[TRY IT]:
Only one stretch of the data is wanted: the line containing "## 5.4. Hours of Operation", the line containing "on peu sauter", and every line between them, copied exactly.

═══ AVAILABLE RECORDS

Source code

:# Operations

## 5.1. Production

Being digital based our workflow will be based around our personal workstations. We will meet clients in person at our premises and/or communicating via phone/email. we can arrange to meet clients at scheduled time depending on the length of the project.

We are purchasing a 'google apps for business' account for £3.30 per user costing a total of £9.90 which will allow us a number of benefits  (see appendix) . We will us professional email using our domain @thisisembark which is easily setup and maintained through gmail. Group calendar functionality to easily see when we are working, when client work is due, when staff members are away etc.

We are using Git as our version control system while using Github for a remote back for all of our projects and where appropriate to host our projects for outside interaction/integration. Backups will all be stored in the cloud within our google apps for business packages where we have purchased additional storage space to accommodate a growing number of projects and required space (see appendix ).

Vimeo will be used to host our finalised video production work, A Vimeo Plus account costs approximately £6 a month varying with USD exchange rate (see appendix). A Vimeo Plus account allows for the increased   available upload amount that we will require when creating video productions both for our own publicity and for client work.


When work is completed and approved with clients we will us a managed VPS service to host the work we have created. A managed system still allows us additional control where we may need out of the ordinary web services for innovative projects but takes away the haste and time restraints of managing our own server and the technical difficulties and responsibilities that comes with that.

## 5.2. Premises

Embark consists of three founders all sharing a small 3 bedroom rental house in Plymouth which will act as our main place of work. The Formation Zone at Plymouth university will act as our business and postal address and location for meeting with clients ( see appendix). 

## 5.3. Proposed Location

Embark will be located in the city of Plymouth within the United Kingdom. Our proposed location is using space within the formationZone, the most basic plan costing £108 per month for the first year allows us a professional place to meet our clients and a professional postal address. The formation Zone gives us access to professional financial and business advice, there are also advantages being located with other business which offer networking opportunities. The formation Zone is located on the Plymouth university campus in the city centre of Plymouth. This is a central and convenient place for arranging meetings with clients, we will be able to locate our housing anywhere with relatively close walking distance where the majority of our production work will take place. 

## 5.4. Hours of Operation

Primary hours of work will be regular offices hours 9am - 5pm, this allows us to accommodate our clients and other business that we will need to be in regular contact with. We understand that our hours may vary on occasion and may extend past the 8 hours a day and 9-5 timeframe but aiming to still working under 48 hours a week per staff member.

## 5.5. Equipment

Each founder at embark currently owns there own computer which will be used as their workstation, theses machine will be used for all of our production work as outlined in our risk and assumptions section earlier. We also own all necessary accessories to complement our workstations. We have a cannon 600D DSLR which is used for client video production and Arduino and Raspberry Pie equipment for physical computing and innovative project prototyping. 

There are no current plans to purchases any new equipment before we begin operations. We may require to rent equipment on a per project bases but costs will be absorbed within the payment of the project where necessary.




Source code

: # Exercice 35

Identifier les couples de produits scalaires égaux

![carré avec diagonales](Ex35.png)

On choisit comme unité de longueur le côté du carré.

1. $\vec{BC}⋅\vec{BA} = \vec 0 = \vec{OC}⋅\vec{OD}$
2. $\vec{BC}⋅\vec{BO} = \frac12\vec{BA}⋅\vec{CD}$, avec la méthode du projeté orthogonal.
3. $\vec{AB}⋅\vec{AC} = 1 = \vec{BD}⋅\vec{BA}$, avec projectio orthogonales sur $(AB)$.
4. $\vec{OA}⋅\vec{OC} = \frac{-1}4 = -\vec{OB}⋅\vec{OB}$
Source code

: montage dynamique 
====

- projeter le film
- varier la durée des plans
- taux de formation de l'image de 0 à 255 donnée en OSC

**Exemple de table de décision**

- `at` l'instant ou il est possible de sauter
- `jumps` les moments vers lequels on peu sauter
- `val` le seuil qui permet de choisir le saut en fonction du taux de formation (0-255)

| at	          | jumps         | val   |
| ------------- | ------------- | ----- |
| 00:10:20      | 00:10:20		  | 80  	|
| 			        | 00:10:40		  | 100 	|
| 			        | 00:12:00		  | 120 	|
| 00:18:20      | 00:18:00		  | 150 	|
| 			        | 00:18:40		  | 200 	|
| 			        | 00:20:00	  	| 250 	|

══════

[RESPONSE AREA]:
## 5.4. Hours of Operation

Primary hours of work will be regular offices hours 9am - 5pm, this allows us to accommodate our clients and other business that we will need to be in regular contact with. We understand that our hours may vary on occasion and may extend past the 8 hours a day and 9-5 timeframe but aiming to still working under 48 hours a week per staff member.

## 5.5. Equipment

Each founder at embark currently owns there own computer which will be used as their workstation, theses machine will be used for all of our production work as outlined in our risk and assumptions section earlier. We also own all necessary accessories to complement our workstations. We have a cannon 600D DSLR which is used for client video production and Arduino and Raspberry Pie equipment for physical computing and innovative project prototyping. 

There are no current plans to purchases any new equipment before we begin operations. We may require to rent equipment on a per project bases but costs will be absorbed within the payment of the project where necessary.




Source code

: # Exercice 35

Identifier les couples de produits scalaires égaux

![carré avec diagonales](Ex35.png)

On choisit comme unité de longueur le côté du carré.

1. $\vec{BC}⋅\vec{BA} = \vec 0 = \vec{OC}⋅\vec{OD}$
2. $\vec{BC}⋅\vec{BO} = \frac12\vec{BA}⋅\vec{CD}$, avec la méthode du projeté orthogonal.
3. $\vec{AB}⋅\vec{AC} = 1 = \vec{BD}⋅\vec{BA}$, avec projectio orthogonales sur $(AB)$.
4. $\vec{OA}⋅\vec{OC} = \frac{-1}4 = -\vec{OB}⋅\vec{OB}$
Source code

: montage dynamique 
====

- projeter le film
- varier la durée des plans
- taux de formation de l'image de 0 à 255 donnée en OSC

**Exemple de table de décision**

- `at` l'instant ou il est possible de sauter
- `jumps` les moments vers lequels on peu sauter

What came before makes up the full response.